声楽についてはその可能性を楽しむということが多いに受け入れられそうだ。声は人そのものではあるけれど、主に心に近くて感情をダイレクトに伝えられる人を表すのにとても有効な器官だとも思う。楽器はどうだろう。心なのか、または手や足や息であるのだろう見方もできて、そう考えていくと楽器というのは心と体の両方を表す力がある。その前に脳と心って、、と考えてしまうが、これはまた別の機会にお話しとして書けたらなと思う。  楽器についてだけれど、その存在が魅力的であり歴史や文化を含んでいてぐるぐる迷路を楽しんでしまい話が尽きなそうだ。私の好きな楽器はというと、これがまだ特に見つかっていない。私は音楽は好きだけれど楽器は苦手なのだ。あまり仲良くできないのだ。。けれど歌うことは好きだ。合唱部であったこともあり、あの全体でのハーモニーの陶酔感と高揚感は合唱ならではと、歌うまえと後での一致団結の緊張と安堵の共有は涙を覚えている。音楽という手段があってよかったと思うのだ。言語以外のコミュニケーションでの役割と思うと、自分の気分、感情の一部であり、心が飛び出たように自由になれるのは、思考とはまた別の感覚だと思う。



さて、話は変わるが、最近数年で変化してきたなと思うことに気になるちょっとした不安が個人的にある。
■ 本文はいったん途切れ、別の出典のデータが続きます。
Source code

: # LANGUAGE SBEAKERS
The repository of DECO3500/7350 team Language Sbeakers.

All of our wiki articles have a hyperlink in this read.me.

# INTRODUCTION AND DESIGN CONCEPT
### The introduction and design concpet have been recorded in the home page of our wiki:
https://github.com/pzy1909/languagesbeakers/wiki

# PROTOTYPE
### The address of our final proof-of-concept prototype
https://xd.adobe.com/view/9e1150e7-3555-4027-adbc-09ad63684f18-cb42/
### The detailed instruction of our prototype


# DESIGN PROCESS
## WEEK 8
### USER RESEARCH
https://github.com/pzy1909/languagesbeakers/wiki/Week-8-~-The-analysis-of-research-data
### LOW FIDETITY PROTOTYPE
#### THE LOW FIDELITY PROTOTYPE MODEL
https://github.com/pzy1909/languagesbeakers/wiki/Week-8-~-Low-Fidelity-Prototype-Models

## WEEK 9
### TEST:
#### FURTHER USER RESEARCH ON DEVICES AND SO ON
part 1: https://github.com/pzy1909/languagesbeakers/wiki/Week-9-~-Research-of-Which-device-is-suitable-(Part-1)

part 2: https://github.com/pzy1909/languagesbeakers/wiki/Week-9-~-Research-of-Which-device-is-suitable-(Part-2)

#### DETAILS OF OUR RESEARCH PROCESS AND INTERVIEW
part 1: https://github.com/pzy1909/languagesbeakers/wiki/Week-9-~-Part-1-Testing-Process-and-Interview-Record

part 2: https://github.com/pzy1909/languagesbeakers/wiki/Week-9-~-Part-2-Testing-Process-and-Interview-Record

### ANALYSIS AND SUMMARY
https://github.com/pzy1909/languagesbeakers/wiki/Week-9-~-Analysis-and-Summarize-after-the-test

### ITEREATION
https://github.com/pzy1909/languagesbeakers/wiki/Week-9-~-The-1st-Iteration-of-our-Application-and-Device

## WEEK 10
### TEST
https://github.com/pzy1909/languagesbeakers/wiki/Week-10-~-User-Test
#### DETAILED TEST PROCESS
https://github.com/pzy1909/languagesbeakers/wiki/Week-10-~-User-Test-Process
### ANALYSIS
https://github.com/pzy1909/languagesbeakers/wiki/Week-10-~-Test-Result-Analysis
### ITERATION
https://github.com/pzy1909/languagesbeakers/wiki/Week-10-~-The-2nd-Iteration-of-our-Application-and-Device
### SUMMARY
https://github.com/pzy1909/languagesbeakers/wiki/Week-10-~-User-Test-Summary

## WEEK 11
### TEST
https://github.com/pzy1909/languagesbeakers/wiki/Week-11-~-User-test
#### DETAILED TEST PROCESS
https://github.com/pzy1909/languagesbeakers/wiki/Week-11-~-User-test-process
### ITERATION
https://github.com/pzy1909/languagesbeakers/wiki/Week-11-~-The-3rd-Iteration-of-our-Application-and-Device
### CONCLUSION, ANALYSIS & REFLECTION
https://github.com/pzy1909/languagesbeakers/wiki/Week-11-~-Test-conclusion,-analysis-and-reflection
スポーツ用のウェア。靴の形状やパンツウェアの素材が快適さの改良の改良を感じる。もちろん使う素材のその時々の経済的な開発の関係もあるとは思うけれど、身に着けやすいのと、普段でも使いやすい。体温を保持するものや汗から肌を守るものたち。今回の自粛で、ランニングや運動が当たり前の日常に変化して、公園は老若男女が集い散歩やウォーキングを楽しむ。健康的だ。桃源郷のように見える。そしてすれ違う人の音楽や電話のためイヤホンをしたままの姿を見る。マスクもしている。顔周辺がとても渋滞だ。顔面が蜜である。その姿や自分の装備を考えても、これを身にまとって動きやすく楽しみやすくなっている様に微妙に動物として何かの感覚が鈍くなってしまう気が自分はしてしまう。     そして私は上記で言ったように背後も前も足音が苦手なのだけれど、なぜにこんなに気になるのかというとイヤホンやスマートフォンの存在は無視できない気がする。イヤホンをしていると、自分の経験上距離感が鈍くなってぶつかりやすくなってしまうのではないか、私だけか。周囲の音が聞こえる範囲が小さくなるので物陰や危険予測のレベルが下がるのだ。そのように全員がなっていればそれはそれで距離が保てるのかもしれないけれど、自分の場合はそのギャップに耐えられないのではないかという恐ろしい感覚があるのでこれは仕方ないのだ。ただイヤホンをしていると、危ないと思われる時は外すことをお勧めしたい。電動自動車とイヤホン着on自転車をしている方などを見ていると恐怖的にこちらも音がかき消されてしまう気がして、心配になってしまう。と、まああまり自分が器用に情報を処理できないということで、それなりに歳をとったからかもしれない。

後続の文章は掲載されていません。